Plusieurs start-up à succès ont reçu des fonds d’Otium : TheFork (anciennement La Fourchette), Payfit, Owkin, Doctrine, Dentelia, Polène, Jimmy. Depuis 2022, Otium Capital investit aussi dans le secteur de la réalité virtuelle avec l’acquisition d’Eclipso et Koezio, et des participations dans Sandora et Cités Immersives.
En février 2026, l’Observatoire des multinationales a actualisé le réseau tentaculaire du milliardaire d’extrême droite. Parmi ses possessions / participations : Hadrena, groupe de loisirs « indoor » qui compte au moins 15 centres en France, dont Imagi Park à Val d’Europe et les Fort Boyard Aventures ; le club de rugby Biarritz Olympique ; le nucléaire (Alfeor), les logiciels (Comet Software) ou l’industrie de la santé (Enosium Life Science).

Crédit : Observatoire des Multinationales
Stérin a aussi financé Yada, dédiée à l’accompagnement des nouveaux parents, Coopléo, consacré au soutien aux couples en crise, et l’organisme d’éducation à la sexualité Lift destiné aux salles de classe, dont la région Auvergne-Rhône-Alpes est cliente, reflet de son fanatisme religieux nataliste.
Stérin est récemment entré au capital du magazine Valeurs actuelles, finance au moins 45 influenceurs d’extrême droite comme la néofasciste Thaïs Descuffon, mais aussi les médias « Lou » et « Néo TV », qui servent de plateformes promotionnelles aux 19 associations financées par Stérin, et recensées par le collectif Hors Cadre.
Pierre-Edouard Stérin a financé, à travers le Fonds du Bien Commun, l’ILBJ, l’Institut Libre du Journalisme.
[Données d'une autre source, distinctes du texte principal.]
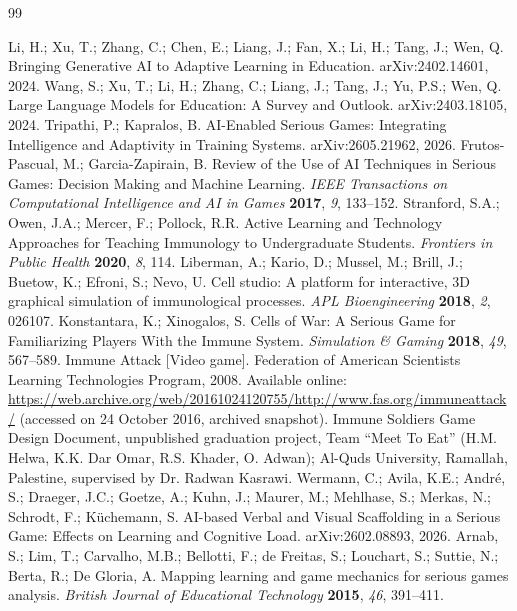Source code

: \documentclass[11pt]{article}
\begin{document}
\begin{thebibliography}{99}

 Li, H.; Xu, T.; Zhang, C.; Chen, E.; Liang, J.; Fan, X.; Li, H.; Tang, J.; Wen, Q. Bringing Generative AI to Adaptive Learning in Education. arXiv:2402.14601, 2024.
 Wang, S.; Xu, T.; Li, H.; Zhang, C.; Liang, J.; Tang, J.; Yu, P.S.; Wen, Q. Large Language Models for Education: A Survey and Outlook. arXiv:2403.18105, 2024.
 Tripathi, P.; Kapralos, B. AI-Enabled Serious Games: Integrating Intelligence and Adaptivity in Training Systems. arXiv:2605.21962, 2026.
 Frutos-Pascual, M.; Garcia-Zapirain, B. Review of the Use of AI Techniques in Serious Games: Decision Making and Machine Learning. \textit{IEEE Transactions on Computational Intelligence and AI in Games} \textbf{2017}, \textit{9}, 133--152.
 Stranford, S.A.; Owen, J.A.; Mercer, F.; Pollock, R.R. Active Learning and Technology Approaches for Teaching Immunology to Undergraduate Students. \textit{Frontiers in Public Health} \textbf{2020}, \textit{8}, 114.
 Liberman, A.; Kario, D.; Mussel, M.; Brill, J.; Buetow, K.; Efroni, S.; Nevo, U. Cell studio: A platform for interactive, 3D graphical simulation of immunological processes. \textit{APL Bioengineering} \textbf{2018}, \textit{2}, 026107.
 Konstantara, K.; Xinogalos, S. Cells of War: A Serious Game for Familiarizing Players With the Immune System. \textit{Simulation \& Gaming} \textbf{2018}, \textit{49}, 567--589.
 Immune Attack [Video game]. Federation of American Scientists Learning Technologies Program, 2008. Available online: \url{https://web.archive.org/web/20161024120755/http://www.fas.org/immuneattack/} (accessed on 24 October 2016, archived snapshot).
 Immune Soldiers Game Design Document, unpublished graduation project, Team ``Meet To Eat'' (H.M. Helwa, K.K. Dar Omar, R.S. Khader, O. Adwan); Al-Quds University, Ramallah, Palestine, supervised by Dr. Radwan Kasrawi. %
 Wermann, C.; Avila, K.E.; Andr\'e, S.; Draeger, J.C.; Goetze, A.; Kuhn, J.; Maurer, M.; Mehlhase, S.; Merkas, N.; Schrodt, F.; K\"uchemann, S. AI-based Verbal and Visual Scaffolding in a Serious Game: Effects on Learning and Cognitive Load. arXiv:2602.08893, 2026.
 Arnab, S.; Lim, T.; Carvalho, M.B.; Bellotti, F.; de Freitas, S.; Louchart, S.; Suttie, N.; Berta, R.; De Gloria, A. Mapping learning and game mechanics for serious games analysis. \textit{British Journal of Educational Technology} \textbf{2015}, \textit{46}, 391--411.

\end{thebibliography}
\end{document}
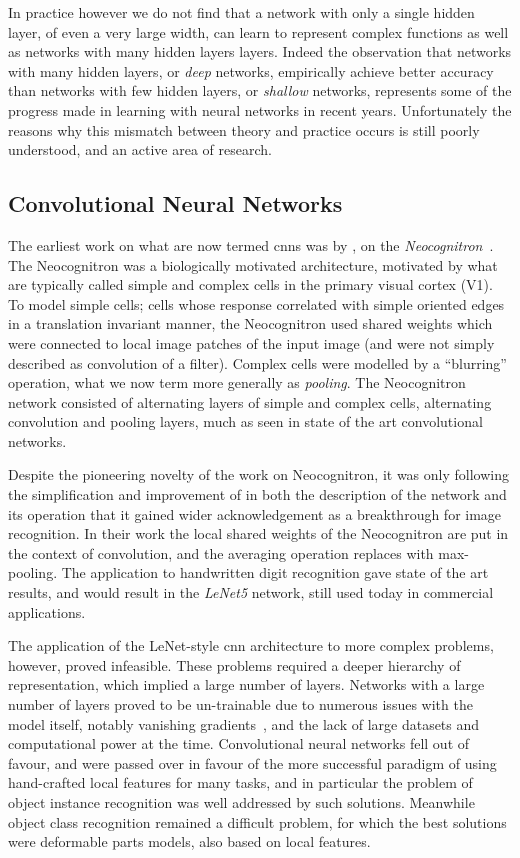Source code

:\documentclass[thesis]{subfiles}
\begin{document}
In practice however we do not find that a network with only a single hidden layer, of even a very large width, can learn to represent complex functions as well as networks with many hidden layers layers. Indeed the observation that networks with many hidden layers, or \emph{deep} networks, empirically achieve better accuracy than networks with few hidden layers, or \emph{shallow} networks, represents some of the progress made in learning with neural networks in recent years. Unfortunately the reasons why this mismatch between theory and practice occurs is still poorly understood, and an active area of research.

\subsection{Convolutional Neural Networks}\label{cnns}
The earliest work on what are now termed \glspl{cnn} was by \citet{Fuk80}, on the \emph{Neocognitron}~\citep{fukushima2013artificial}. The Neocognitron was a biologically motivated architecture, motivated by what are typically called simple and complex cells in the primary visual cortex (V1). To model simple cells; cells whose response correlated with simple oriented edges in a translation invariant manner, the Neocognitron used shared weights which were connected to local image patches of the input image (and were not simply described as convolution of a filter). Complex cells were modelled by a ``blurring'' operation, what we now term more generally as \emph{pooling}. The Neocognitron network consisted of alternating layers of simple and complex cells, \ie{}alternating convolution and pooling layers, much as seen in state of the art convolutional networks.

Despite the pioneering novelty of the work on Neocognitron, it was only following the simplification and improvement of \citet{Lecun1998} in both the description of the network and its operation that it gained wider acknowledgement as a breakthrough for image recognition. In their work the local shared weights of the Neocognitron are put in the context of convolution, and the averaging operation replaces with max-pooling. The application to handwritten digit recognition gave state of the art results, and would result in the \emph{LeNet5} network, still used today in commercial applications.

The application of the LeNet-style \gls{cnn} architecture to more complex problems, however, proved infeasible. These problems required a deeper hierarchy of representation, which implied a large number of layers. Networks with a large number of layers proved to be un-trainable due to numerous issues with the model itself, notably vanishing gradients~\citep{hochreiter1991untersuchungen}, and the lack of large datasets and computational power at the time. Convolutional neural networks fell out of favour, and were passed over in favour of the more successful paradigm of using hand-crafted local features for many tasks, and in particular the problem of object instance recognition was well addressed by such solutions. Meanwhile object class recognition remained a difficult problem, for which the best solutions were deformable parts models, also based on local features.
\end{document}
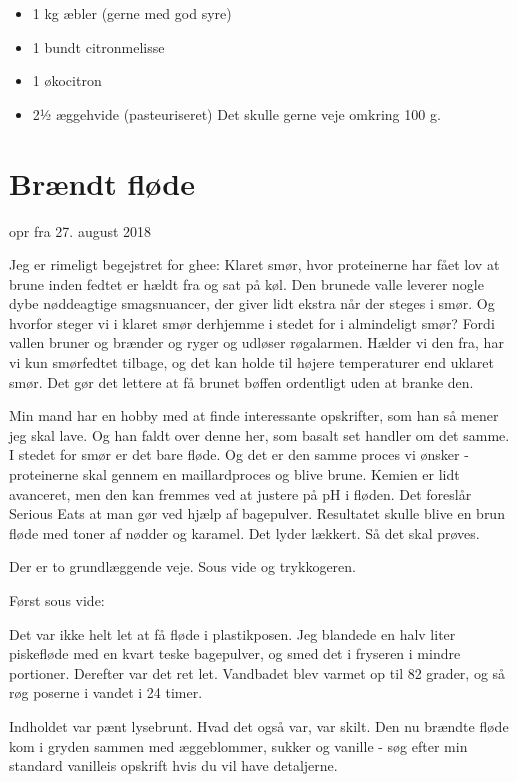 \documentclass[
]{book}
\providecommand{\tightlist}{%
  \setlength{\itemsep}{0pt}\setlength{\parskip}{0pt}}
\begin{document}
\begin{itemize}
\tightlist
\item
  1 kg æbler (gerne med god syre)
\item
  1 bundt citronmelisse
\item
  1 økocitron
\item
  2½ æggehvide (pasteuriseret) Det skulle gerne veje omkring 100 g.
\end{itemize}

\hypertarget{bruxe6ndt-fluxf8de}{%
\section{Brændt fløde}\label{bruxe6ndt-fluxf8de}}

opr fra 27. august 2018

Jeg er rimeligt begejstret for ghee: Klaret smør, hvor proteinerne har fået lov at brune inden fedtet er hældt fra og sat på køl. Den brunede valle leverer nogle dybe nøddeagtige smagsnuancer, der giver lidt ekstra når der steges i smør. Og hvorfor steger vi i klaret smør derhjemme i stedet for i almindeligt smør? Fordi vallen bruner og brænder og ryger og udløser røgalarmen. Hælder vi den fra, har vi kun smørfedtet tilbage, og det kan holde til højere temperaturer end uklaret smør. Det gør det lettere at få brunet bøffen ordentligt uden at branke den.

Min mand har en hobby med at finde interessante opskrifter, som han så mener jeg skal lave. Og han faldt over denne her, som basalt set handler om det samme. I stedet for smør er det bare fløde. Og det er den samme proces vi ønsker - proteinerne skal gennem en maillardproces og blive brune. Kemien er lidt avanceret, men den kan fremmes ved at justere på pH i fløden. Det foreslår Serious Eats at man gør ved hjælp af bagepulver. Resultatet skulle blive en brun fløde med toner af nødder og karamel. Det lyder lækkert. Så det skal prøves.

Der er to grundlæggende veje. Sous vide og trykkogeren.

Først sous vide:

Det var ikke helt let at få fløde i plastikposen. Jeg blandede en halv liter piskefløde med en kvart teske bagepulver, og smed det i fryseren i mindre portioner. Derefter var det ret let. Vandbadet blev varmet op til 82 grader, og så røg poserne i vandet i 24 timer.

Indholdet var pænt lysebrunt. Hvad det også var, var skilt. Den nu brændte fløde kom i gryden sammen med æggeblommer, sukker og vanille - søg efter min standard vanilleis opskrift hvis du vil have detaljerne.
\end{document}
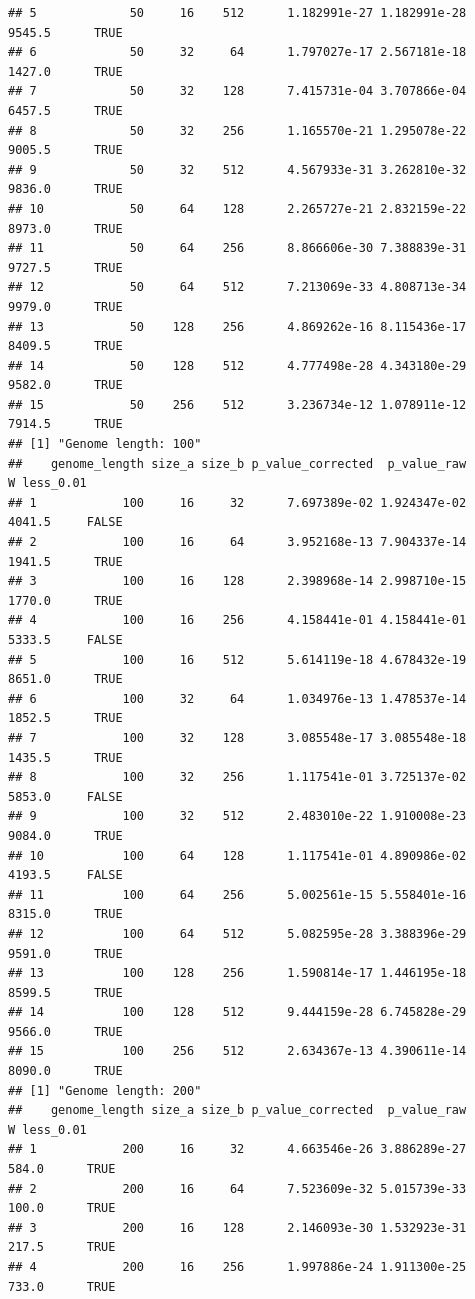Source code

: \documentclass[]{book}
\begin{document}
\begin{verbatim}
## 5             50     16    512      1.182991e-27 1.182991e-28 9545.5      TRUE
## 6             50     32     64      1.797027e-17 2.567181e-18 1427.0      TRUE
## 7             50     32    128      7.415731e-04 3.707866e-04 6457.5      TRUE
## 8             50     32    256      1.165570e-21 1.295078e-22 9005.5      TRUE
## 9             50     32    512      4.567933e-31 3.262810e-32 9836.0      TRUE
## 10            50     64    128      2.265727e-21 2.832159e-22 8973.0      TRUE
## 11            50     64    256      8.866606e-30 7.388839e-31 9727.5      TRUE
## 12            50     64    512      7.213069e-33 4.808713e-34 9979.0      TRUE
## 13            50    128    256      4.869262e-16 8.115436e-17 8409.5      TRUE
## 14            50    128    512      4.777498e-28 4.343180e-29 9582.0      TRUE
## 15            50    256    512      3.236734e-12 1.078911e-12 7914.5      TRUE
## [1] "Genome length: 100"
##    genome_length size_a size_b p_value_corrected  p_value_raw      W less_0.01
## 1            100     16     32      7.697389e-02 1.924347e-02 4041.5     FALSE
## 2            100     16     64      3.952168e-13 7.904337e-14 1941.5      TRUE
## 3            100     16    128      2.398968e-14 2.998710e-15 1770.0      TRUE
## 4            100     16    256      4.158441e-01 4.158441e-01 5333.5     FALSE
## 5            100     16    512      5.614119e-18 4.678432e-19 8651.0      TRUE
## 6            100     32     64      1.034976e-13 1.478537e-14 1852.5      TRUE
## 7            100     32    128      3.085548e-17 3.085548e-18 1435.5      TRUE
## 8            100     32    256      1.117541e-01 3.725137e-02 5853.0     FALSE
## 9            100     32    512      2.483010e-22 1.910008e-23 9084.0      TRUE
## 10           100     64    128      1.117541e-01 4.890986e-02 4193.5     FALSE
## 11           100     64    256      5.002561e-15 5.558401e-16 8315.0      TRUE
## 12           100     64    512      5.082595e-28 3.388396e-29 9591.0      TRUE
## 13           100    128    256      1.590814e-17 1.446195e-18 8599.5      TRUE
## 14           100    128    512      9.444159e-28 6.745828e-29 9566.0      TRUE
## 15           100    256    512      2.634367e-13 4.390611e-14 8090.0      TRUE
## [1] "Genome length: 200"
##    genome_length size_a size_b p_value_corrected  p_value_raw      W less_0.01
## 1            200     16     32      4.663546e-26 3.886289e-27  584.0      TRUE
## 2            200     16     64      7.523609e-32 5.015739e-33  100.0      TRUE
## 3            200     16    128      2.146093e-30 1.532923e-31  217.5      TRUE
## 4            200     16    256      1.997886e-24 1.911300e-25  733.0      TRUE

\end{verbatim}
\end{document}
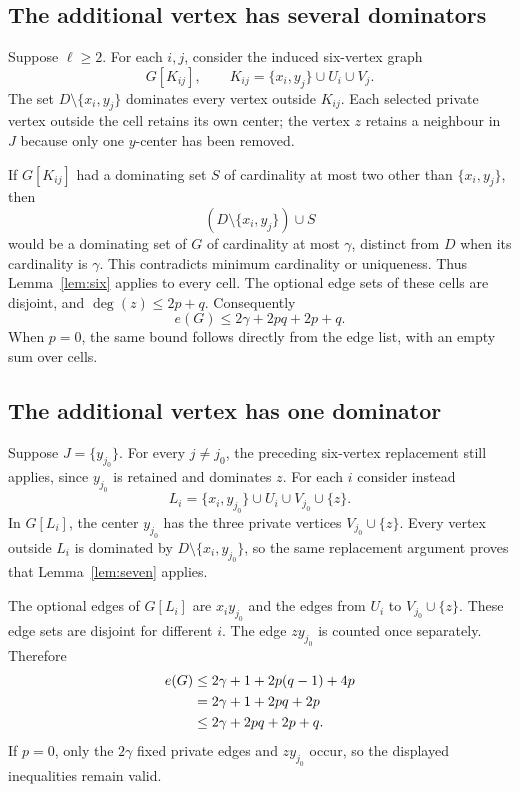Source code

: \documentclass[11pt]{article}
\theoremstyle{definition}
\theoremstyle{remark}
\newcommand{\e}{e}
\begin{document}
\subsection{The additional vertex has several dominators}

Suppose $\ell\ge2$. For each $i,j$, consider the induced six-vertex graph
\[
 G[K_{ij}],\qquad K_{ij}=\{x_i,y_j\}\cup U_i\cup V_j.
\]
The set $D\setminus\{x_i,y_j\}$ dominates every vertex outside $K_{ij}$.
Each selected private vertex outside the cell retains its own center;
the vertex $z$ retains a neighbour in $J$ because only one $y$-center has
been removed.

If $G[K_{ij}]$ had a dominating set $S$ of cardinality at most two other
than $\{x_i,y_j\}$, then
\[
 (D\setminus\{x_i,y_j\})\cup S
\]
would be a dominating set of $G$ of cardinality at most $\gamma$, distinct
from $D$ when its cardinality is $\gamma$. This contradicts minimum
cardinality or uniqueness. Thus Lemma~\ref{lem:six} applies to every cell.
The optional edge sets of these cells are disjoint, and
$\deg(z)\le2p+q$. Consequently
\begin{equation}\label{eq:multiple}
 \e(G)\le 2\gamma+2pq+2p+q.
\end{equation}
When $p=0$, the same bound follows directly from the edge list, with an
empty sum over cells.

\subsection{The additional vertex has one dominator}

Suppose $J=\{y_{j_0}\}$. For every $j\ne j_0$, the preceding six-vertex
replacement still applies, since $y_{j_0}$ is retained and dominates $z$.
For each $i$ consider instead
\[
 L_i=\{x_i,y_{j_0}\}\cup U_i\cup V_{j_0}\cup\{z\}.
\]
In $G[L_i]$, the center $y_{j_0}$ has the three private vertices
$V_{j_0}\cup\{z\}$. Every vertex outside $L_i$ is dominated by
$D\setminus\{x_i,y_{j_0}\}$, so the same replacement argument proves that
Lemma~\ref{lem:seven} applies.

The optional edges of $G[L_i]$ are $x_i y_{j_0}$ and the edges from $U_i$
to $V_{j_0}\cup\{z\}$. These edge sets are disjoint for different $i$.
The edge $zy_{j_0}$ is counted once separately. Therefore
\begin{align}
 \e(G)&\le 2\gamma+1+2p(q-1)+4p\notag\\
       &=2\gamma+1+2pq+2p\notag\\
       &\le2\gamma+2pq+2p+q.\label{eq:single}
\end{align}
If $p=0$, only the $2\gamma$ fixed private edges and $zy_{j_0}$ occur,
so the displayed inequalities remain valid.
\end{document}
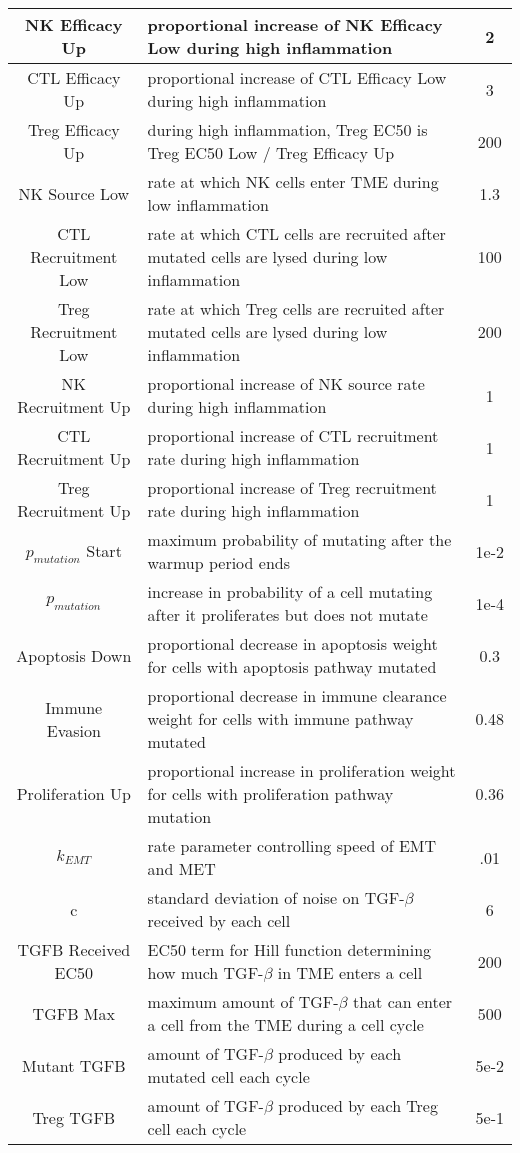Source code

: \documentclass[11pt, a4paper, preprint]{article}
\begin{document}
\begin{center}
\begin{longtable}{||c | p{10cm} | c||}
  \hline
  NK Efficacy Up & proportional increase of NK Efficacy Low during high inflammation & 2 \\
  \hline
  CTL Efficacy Up & proportional increase of CTL Efficacy Low during high inflammation & 3 \\
  \hline
  Treg Efficacy Up & during high inflammation, Treg EC50 is Treg EC50 Low / Treg Efficacy Up & 200 \\
  \hline
  NK Source Low & rate at which NK cells enter TME during low inflammation & 1.3 \\ 
  \hline
  CTL Recruitment Low & rate at which CTL cells are recruited after mutated cells are lysed during low inflammation & 100 \\ 
  \hline
  Treg Recruitment Low & rate at which Treg cells are recruited after mutated cells are lysed during low inflammation & 200 \\
  \hline
  NK Recruitment Up & proportional increase of NK source rate during high inflammation & 1 \\
  \hline
  CTL Recruitment Up & proportional increase of CTL recruitment rate during high inflammation & 1 \\
  \hline
   Treg Recruitment Up & proportional increase of Treg recruitment rate during high inflammation & 1 \\
  \hline
  $p_{mutation}$ Start & maximum probability of mutating after the warmup period ends & 1e-2 \\
  \hline
  $p_{mutation}$ & increase in probability of a cell mutating after it proliferates but does not mutate & 1e-4 \\
  \hline
  Apoptosis Down & proportional decrease in apoptosis weight for cells with apoptosis pathway mutated & 0.3 \\
  \hline
  Immune Evasion & proportional decrease in immune clearance weight for cells with immune pathway mutated & 0.48 \\
  \hline
  Proliferation Up & proportional increase in proliferation weight for cells with proliferation pathway mutation & 0.36 \\
  \hline
  $k_{EMT}$ & rate parameter controlling speed of EMT and MET & .01 \\
  \hline
  c & standard deviation of noise on TGF-$\beta$ received by each cell & 6 \\
  \hline
  TGFB Received EC50 & EC50 term for Hill function determining how much TGF-$\beta$ in TME enters a cell & 200 \\
  \hline
  TGFB Max & maximum amount of TGF-$\beta$ that can enter a cell from the TME during a cell cycle & 500 \\
  \hline 
  Mutant TGFB & amount of TGF-$\beta$ produced by each mutated cell each cycle & 5e-2 \\
  \hline
  Treg TGFB & amount of TGF-$\beta$ produced by each Treg cell each cycle & 5e-1 \\
  \hline
\end{longtable}
\end{center}
\end{document}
Cette école forme les journalistes de droite et d’extrême droite de demain. Pierre-Edouard Stérin a aussi racheté l’école de journalisme de l’ESJ Paris aux côtés de Bernard Arnault (propriétaire du Parisien, des Echos et de Paris Match), de Rodolph Saadé (détenteur de BFMTV et de La Provence) et de Vincent Bolloré (Canal+, Europe 1, Prisma, ou encore JDD).
Si les possessions de Stérin changent rapidement en fonction des achats et reventes, soutenir les médias indépendants permet de surveiller l’activité opaque du groupe, et son ingérence dans la démocratie française.